(Task details)
From the first line to the last, print the data exactly as it appears.

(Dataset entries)
== Segment start ==
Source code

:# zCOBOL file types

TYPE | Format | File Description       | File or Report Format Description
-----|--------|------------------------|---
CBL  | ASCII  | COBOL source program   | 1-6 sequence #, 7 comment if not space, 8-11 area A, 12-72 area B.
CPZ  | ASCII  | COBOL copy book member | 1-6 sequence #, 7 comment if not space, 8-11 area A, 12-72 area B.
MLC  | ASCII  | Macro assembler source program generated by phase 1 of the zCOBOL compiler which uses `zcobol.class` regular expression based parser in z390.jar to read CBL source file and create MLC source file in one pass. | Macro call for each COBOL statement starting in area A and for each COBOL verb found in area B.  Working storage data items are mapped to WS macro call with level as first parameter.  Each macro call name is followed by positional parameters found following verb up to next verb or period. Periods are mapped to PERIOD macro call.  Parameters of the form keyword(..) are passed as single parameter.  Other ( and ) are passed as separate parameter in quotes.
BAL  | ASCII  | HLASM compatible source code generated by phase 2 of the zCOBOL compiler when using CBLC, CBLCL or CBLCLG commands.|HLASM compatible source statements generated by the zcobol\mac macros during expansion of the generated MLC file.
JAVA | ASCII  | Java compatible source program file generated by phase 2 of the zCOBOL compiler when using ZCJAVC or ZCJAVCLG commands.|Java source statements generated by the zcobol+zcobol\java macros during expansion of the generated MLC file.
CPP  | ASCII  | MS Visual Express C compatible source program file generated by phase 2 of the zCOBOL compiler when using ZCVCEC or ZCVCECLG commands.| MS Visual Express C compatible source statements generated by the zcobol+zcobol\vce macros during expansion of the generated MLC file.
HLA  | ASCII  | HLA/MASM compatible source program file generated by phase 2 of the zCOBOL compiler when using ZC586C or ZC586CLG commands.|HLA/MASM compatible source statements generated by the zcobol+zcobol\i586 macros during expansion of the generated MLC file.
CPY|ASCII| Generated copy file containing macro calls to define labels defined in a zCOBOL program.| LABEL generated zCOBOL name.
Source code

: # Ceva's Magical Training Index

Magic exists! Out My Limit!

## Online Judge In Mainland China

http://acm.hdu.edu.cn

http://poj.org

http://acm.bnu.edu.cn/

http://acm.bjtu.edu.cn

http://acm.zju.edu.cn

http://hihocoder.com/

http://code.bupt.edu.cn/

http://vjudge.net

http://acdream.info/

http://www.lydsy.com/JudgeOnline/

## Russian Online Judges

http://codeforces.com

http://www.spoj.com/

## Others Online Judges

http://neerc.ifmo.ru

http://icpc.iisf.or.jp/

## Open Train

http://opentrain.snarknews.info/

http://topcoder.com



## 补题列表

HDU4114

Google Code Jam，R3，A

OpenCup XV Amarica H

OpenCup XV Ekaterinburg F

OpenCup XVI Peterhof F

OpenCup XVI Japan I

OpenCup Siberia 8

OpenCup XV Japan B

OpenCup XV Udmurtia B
== Segment end ==
(Reply)
Source code

:# zCOBOL file types

TYPE | Format | File Description       | File or Report Format Description
-----|--------|------------------------|---
CBL  | ASCII  | COBOL source program   | 1-6 sequence #, 7 comment if not space, 8-11 area A, 12-72 area B.
CPZ  | ASCII  | COBOL copy book member | 1-6 sequence #, 7 comment if not space, 8-11 area A, 12-72 area B.
MLC  | ASCII  | Macro assembler source program generated by phase 1 of the zCOBOL compiler which uses `zcobol.class` regular expression based parser in z390.jar to read CBL source file and create MLC source file in one pass. | Macro call for each COBOL statement starting in area A and for each COBOL verb found in area B.  Working storage data items are mapped to WS macro call with level as first parameter.  Each macro call name is followed by positional parameters found following verb up to next verb or period. Periods are mapped to PERIOD macro call.  Parameters of the form keyword(..) are passed as single parameter.  Other ( and ) are passed as separate parameter in quotes.
BAL  | ASCII  | HLASM compatible source code generated by phase 2 of the zCOBOL compiler when using CBLC, CBLCL or CBLCLG commands.|HLASM compatible source statements generated by the zcobol\mac macros during expansion of the generated MLC file.
JAVA | ASCII  | Java compatible source program file generated by phase 2 of the zCOBOL compiler when using ZCJAVC or ZCJAVCLG commands.|Java source statements generated by the zcobol+zcobol\java macros during expansion of the generated MLC file.
CPP  | ASCII  | MS Visual Express C compatible source program file generated by phase 2 of the zCOBOL compiler when using ZCVCEC or ZCVCECLG commands.| MS Visual Express C compatible source statements generated by the zcobol+zcobol\vce macros during expansion of the generated MLC file.
HLA  | ASCII  | HLA/MASM compatible source program file generated by phase 2 of the zCOBOL compiler when using ZC586C or ZC586CLG commands.|HLA/MASM compatible source statements generated by the zcobol+zcobol\i586 macros during expansion of the generated MLC file.
CPY|ASCII| Generated copy file containing macro calls to define labels defined in a zCOBOL program.| LABEL generated zCOBOL name.
Source code

: # Ceva's Magical Training Index

Magic exists! Out My Limit!

## Online Judge In Mainland China

http://acm.hdu.edu.cn

http://poj.org

http://acm.bnu.edu.cn/

http://acm.bjtu.edu.cn

http://acm.zju.edu.cn

http://hihocoder.com/

http://code.bupt.edu.cn/

http://vjudge.net

http://acdream.info/

http://www.lydsy.com/JudgeOnline/

## Russian Online Judges

http://codeforces.com

http://www.spoj.com/

## Others Online Judges

http://neerc.ifmo.ru

http://icpc.iisf.or.jp/

## Open Train

http://opentrain.snarknews.info/

http://topcoder.com



## 补题列表

HDU4114

Google Code Jam，R3，A

OpenCup XV Amarica H

OpenCup XV Ekaterinburg F

OpenCup XVI Peterhof F

OpenCup XVI Japan I

OpenCup Siberia 8

OpenCup XV Japan B

OpenCup XV Udmurtia B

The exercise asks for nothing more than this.